The sentence, more exclamatory than questioning, seemed to the young man like a call upon him to voice his impeachments. His inclination pressed hard upon him and the tokens of his knowledge wrote themselves upon his open face. When a man is dodging death and expecting treachery, his perceptions become acute. The king, with his eyes upon the young man's countenance, caught the change of expression.
He sprang at Kenkenes and seized his arms.
"Speak!" he cried violently. "Thou knowest; thou knowest!"
A sudden ebullition of rage and vengeance sent a tingling current through the young man's veins. The moment had come. In the eye of a cautious man, he had been called upon for a dangerous declaration. He had a mighty man to accuse, no proof and little evidence at his command, and a weakling was to decide between them. But his cause equipped him with strength and a reckless courage. He faced the king fairly and made no search after ceremonious words. He spoke as he felt—intensely.

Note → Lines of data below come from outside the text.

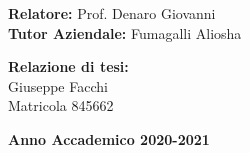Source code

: \documentclass[a4paper,12pt,openright,oneside]{book}
\begin{document}
\begin{titlepage}
	\vspace{50mm}
	
	\noindent
	{\large \textbf{Relatore:} Prof. Denaro Giovanni } \\
	
	\noindent
	{\large \textbf{Tutor Aziendale:} Fumagalli Aliosha}
	
	\vspace{15mm}
	
	\begin{flushright}
		{\large \textbf{Relazione di tesi:}} \\
		\large{Giuseppe Facchi} \\
		\large{Matricola 845662} 
	\end{flushright}
	
	\vspace{20mm}
	\begin{center}
		{\large{\bf Anno Accademico 2020-2021}}
	\end{center}
	
	\restoregeometry
	
\end{titlepage}

%





\cleardoublepage
\tableofcontents






\backmatter



\end{document}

"Nay; it is thou who shalt tell me, O my King. I know thee, even as all Egypt knows thee. There is no power in thee for great evil, but behold to what depths of misery is Egypt sunk! Through thee? Aye, if we charge the mouth for the word the mind willed it to say. Have the gods afflicted thee with madness, or have they given thee into the compelling hands of a knave? Say, who is it, thou or another, who playeth a perilous game with Israel, this day, when its God hath already rent Egypt and consumed her in wrath? Like a wise man thou admittest thine error and biddest thy scourge depart, and lo! ere thy words are cold thou dost arise and recall them and invite the descent of new and hideous affliction upon thine empire! Behold the winnings of thy play, thus far! From Pelusium to Syene, a waste, full of famine, mourners and dead men, and among these last—thy Rameses!—"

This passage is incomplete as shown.